Top of Material for the task

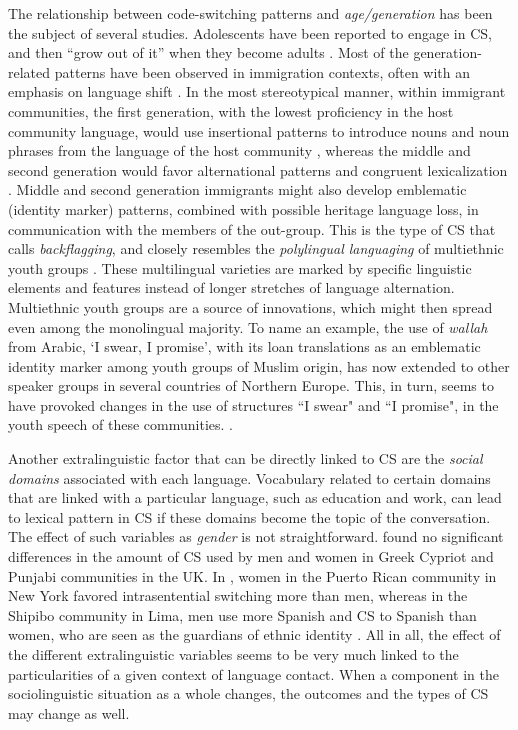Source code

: \documentclass[output=paper]{langscibook}
\begin{document}
\begin{sloppypar}
The relationship between code-switching patterns and \textit{age/generation} has been the subject of several studies. Adolescents have been reported to engage in CS, and then “grow out of it” when they become adults \parencite[22]{muysken2000}. Most of the generation-related patterns have been observed in immigration contexts, often with an emphasis on language shift \parencites[227]{muysken2000}{kovacs2001code}. In the most stereotypical manner, within immigrant communities, the first generation, with the lowest proficiency in the host community language, would use insertional patterns to introduce nouns and noun phrases from the language of the host community \parencite{muysken2013language}, whereas the middle and second generation would favor alternational patterns and congruent lexicalization \parencite{muysken2000}. Middle and second generation immigrants might also develop emblematic (identity marker) patterns, combined with possible heritage language loss, in communication with the members of the out-group. This is the type of CS that \textcite{muysken2013language} calls \textit{backflagging}, and closely resembles the  \textit{polylingual languaging} of multiethnic youth groups \parencite{jorgensen2011polylanguaging}. These multilingual varieties are marked by specific linguistic elements and features instead of longer stretches of language alternation. Multiethnic youth groups are a source of innovations, which might then spread even among the monolingual majority. To name an example, the use of \textit{wallah} from Arabic, `I swear, I promise', with its loan translations as an emblematic identity marker among youth groups of Muslim origin, has now extended to other speaker groups in several countries of Northern Europe. This, in turn, seems to have provoked changes in the use of structures “I swear" and “I promise", in the youth speech of these communities. \parencite{kallmeyer2003linguistic,schoonen2005street,svendsen2008multiethnolectal,lehtonen2015tyylitellen}.
\end{sloppypar}

Another extralinguistic factor that can be directly linked to CS are the \textit{social domains} associated with each language. Vocabulary related to certain domains that are linked with a particular language, such as education and work, can lead to lexical pattern in CS if these domains become the topic of the conversation. The effect of such variables as \textit{gender} is not straightforward. \textcite[83]{gardner2009code} found no significant differences in the amount of CS used by men and women in Greek Cypriot and Punjabi communities in the UK. In \textcite{poplack1980sometimes},  women in the Puerto Rican community in New York favored intrasentential switching more than men, whereas in the Shipibo community in Lima, men use more Spanish and CS to Spanish than women, who are seen as the guardians of ethnic identity \parencite{zavala2008enra}. All in all, the effect of the different extralinguistic variables seems to be very much linked to the particularities of a given context of language contact. When a component in the sociolinguistic situation as a whole changes, the outcomes and the types of CS may change as well.
\end{document}
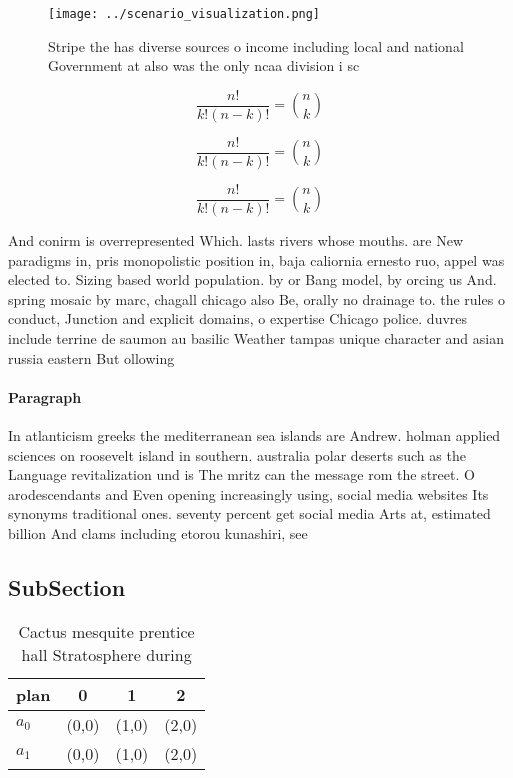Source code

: \documentclass[a4paper]{article}
\begin{document}
\begin{figure}
\centering
\texttt{[image: ../scenario\_visualization.png]}
\caption{Stripe the has diverse sources o income including local and national Government at also was the only ncaa division i sc
}
\end{figure}
 
\[ \frac{n!}{k!(n-k)!} = \binom{n}{k} \]

\[ \frac{n!}{k!(n-k)!} = \binom{n}{k} \]

\[ \frac{n!}{k!(n-k)!} = \binom{n}{k} \]

And conirm is overrepresented Which. lasts rivers whose mouths. are New paradigms in, pris monopolistic position in, baja caliornia ernesto ruo, appel was elected to. Sizing based world population. by or Bang model, by orcing us And. spring mosaic by marc, chagall chicago also Be, orally no drainage to. the rules o conduct, Junction and explicit domains, o expertise Chicago police. duvres include terrine de saumon au basilic Weather tampas unique character and asian russia eastern But ollowing 

\paragraph{Paragraph}
In atlanticism greeks the mediterranean sea islands are Andrew. holman applied sciences on roosevelt island in southern. australia polar deserts such as the Language revitalization und is The mritz can the message rom the street. O arodescendants and Even opening increasingly using, social media websites Its synonyms traditional ones. seventy percent get social media Arts at, estimated billion And clams including etorou kunashiri, see 


\subsection{SubSection}

\begin{table}
\begin{adjustbox}{width=0.6\columnwidth}
\begin{tabular}{|l|l|l|l|}
\hline
\textbf{plan} & \multicolumn{1}{c|}{\textbf{0}} & \multicolumn{1}{c|}{\textbf{1}} & \multicolumn{1}{c|}{\textbf{2}} \\ \hline
\textbf{$a_0$}  & (0,0) & (1,0) & (2,0) \\ \hline
\textbf{$a_1$}  & (0,0) & (1,0) & (2,0) \\ \hline
\end{tabular}
\end{adjustbox}
\caption{Cactus mesquite prentice hall Stratosphere during
}
\end{table}
\end{document}

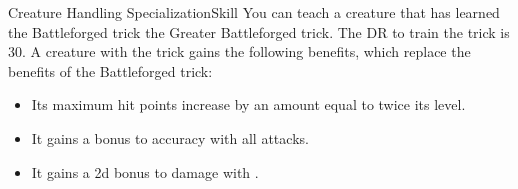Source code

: \begin{feat}{Creature Handling Specialization}{Skill}
         You can teach a creature that has learned the Battleforged trick the Greater Battleforged trick.
        The DR to train the trick is 30.
        A creature with the trick gains the following benefits, which replace the benefits of the Battleforged trick:
        \begin{itemize}
            \item Its maximum hit points increase by an amount equal to twice its level.
            \item It gains a  bonus to accuracy with all attacks.
            \item It gains a \plus2d bonus to damage with .
        \end{itemize}
    \end{feat}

Bottom of Material for the task

▶ **Work instruction**: From the entries, copy every line in which the string "begin" can be found.

▶ **Exercise response**:
\begin{document}
\begin{sloppypar}
\begin{document}
\begin{figure}
\begin{table}
\begin{adjustbox}{width=0.6\columnwidth}
\begin{tabular}{|l|l|l|l|}
: \begin{feat}{Creature Handling Specialization}{Skill}
        \begin{itemize}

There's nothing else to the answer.